Illegal crossings plummeted across the border after the Trump administration made more asylum-seekers wait in Mexico for hearings in U.S. court. The drop has been most striking on the western Arizona border, a pancake-flat desert with a vast canal system from the Colorado River that turns bone-dry soil into fields of melons and wheat and orchards of dates and lemons.
Arrests in the Border Patrol’s Yuma sector nearly hit 14,000 in May, when the policy to make asylum-seekers wait in Mexico took effect there. By October, they fell 94 percent, to less than 800, and have stayed there since, making Yuma the second-slowest of the agency’s nine sectors on the Mexican border, just ahead of the perennially quiet Big Bend sector in Texas.
Illegal crossings in western Arizona have swung sharply before, and there are several reasons for the recent drop. But Anthony Porvaznik, chief of the Border Patrol’s Yuma sector, said the so-called Migration Protection Protocols have been a huge deterrent, based on agents’ interviews with people arrested.
“Their whole goal was to be released into the United States, and once that was taken off the shelf for them, and they couldn’t be released into the United States anymore, then that really diminished the amount of traffic that came through here,” Porvaznik said.
In the neighboring Tucson sector, arrests rose each month from August to December, bucking a border-wide trend and making it the second-busiest corridor after Texas’ Rio Grande Valley. Porvaznik attributes Tucson’s spike to the absence of the policy there until three months ago.
In late November, the administration began busing asylum-seekers five hours from Tucson to El Paso, Texas, for court and delivering them to Mexican authorities there to wait. This month, officials scrapped the buses by returning migrants to Mexico near Tucson and requiring them to travel on their own to El Paso.

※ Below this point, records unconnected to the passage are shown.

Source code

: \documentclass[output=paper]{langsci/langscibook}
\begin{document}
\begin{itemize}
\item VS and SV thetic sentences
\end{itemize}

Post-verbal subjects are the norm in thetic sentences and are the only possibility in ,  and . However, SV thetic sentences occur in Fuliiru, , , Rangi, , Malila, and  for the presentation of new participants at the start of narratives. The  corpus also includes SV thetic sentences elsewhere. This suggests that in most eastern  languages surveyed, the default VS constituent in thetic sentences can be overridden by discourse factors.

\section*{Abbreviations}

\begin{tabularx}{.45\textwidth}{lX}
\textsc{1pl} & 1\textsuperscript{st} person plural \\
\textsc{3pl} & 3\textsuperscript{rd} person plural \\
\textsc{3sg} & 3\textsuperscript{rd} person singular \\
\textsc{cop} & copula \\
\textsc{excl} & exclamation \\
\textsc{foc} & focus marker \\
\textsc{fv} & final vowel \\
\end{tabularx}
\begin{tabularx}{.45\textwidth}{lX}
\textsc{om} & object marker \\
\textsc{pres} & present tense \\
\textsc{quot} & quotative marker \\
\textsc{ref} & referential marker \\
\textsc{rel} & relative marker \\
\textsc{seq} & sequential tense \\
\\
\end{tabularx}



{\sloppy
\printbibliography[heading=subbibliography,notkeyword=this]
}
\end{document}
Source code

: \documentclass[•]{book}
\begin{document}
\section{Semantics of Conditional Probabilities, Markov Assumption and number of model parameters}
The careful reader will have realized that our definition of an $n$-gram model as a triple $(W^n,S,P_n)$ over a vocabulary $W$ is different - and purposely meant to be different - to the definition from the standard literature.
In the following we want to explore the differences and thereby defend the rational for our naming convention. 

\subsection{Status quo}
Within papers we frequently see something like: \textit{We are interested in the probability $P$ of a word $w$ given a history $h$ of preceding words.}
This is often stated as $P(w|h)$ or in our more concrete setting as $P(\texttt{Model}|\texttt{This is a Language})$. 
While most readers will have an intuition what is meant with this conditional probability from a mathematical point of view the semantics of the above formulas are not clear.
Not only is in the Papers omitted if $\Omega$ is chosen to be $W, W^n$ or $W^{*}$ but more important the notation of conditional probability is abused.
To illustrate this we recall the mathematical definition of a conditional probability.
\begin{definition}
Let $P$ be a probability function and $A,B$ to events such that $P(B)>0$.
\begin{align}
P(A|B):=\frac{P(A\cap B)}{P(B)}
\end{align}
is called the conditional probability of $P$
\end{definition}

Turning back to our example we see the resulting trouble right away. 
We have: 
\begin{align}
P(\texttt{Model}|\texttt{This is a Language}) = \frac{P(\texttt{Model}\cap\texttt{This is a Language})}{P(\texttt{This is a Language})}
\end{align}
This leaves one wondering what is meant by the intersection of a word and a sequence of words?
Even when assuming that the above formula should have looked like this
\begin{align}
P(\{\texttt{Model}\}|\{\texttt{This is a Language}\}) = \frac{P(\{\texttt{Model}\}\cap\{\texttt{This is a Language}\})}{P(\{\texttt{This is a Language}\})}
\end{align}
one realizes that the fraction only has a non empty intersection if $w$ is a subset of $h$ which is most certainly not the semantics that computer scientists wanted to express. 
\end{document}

More than 55,000 asylum-seekers were returned to Mexico to wait for hearings through November, 10 months after the policy was introduced in San Diego.
The immigrants were from more than three dozen countries, and nearly 2 out of 3 were Guatemalan or Honduran, according to Syracuse University’s Transactional Records Access Clearinghouse. Mexicans are exempt.
Critics say the policy is unfair and exposes asylum-seekers to extreme violence in Mexican border cities, where attorneys are difficult to find.
The American Civil Liberties Union and other groups asked to put the policy on hold during a legal challenge. The U.S. 9th Circuit Court of Appeals heard arguments Oct. 1 and has not indicated when it will decide.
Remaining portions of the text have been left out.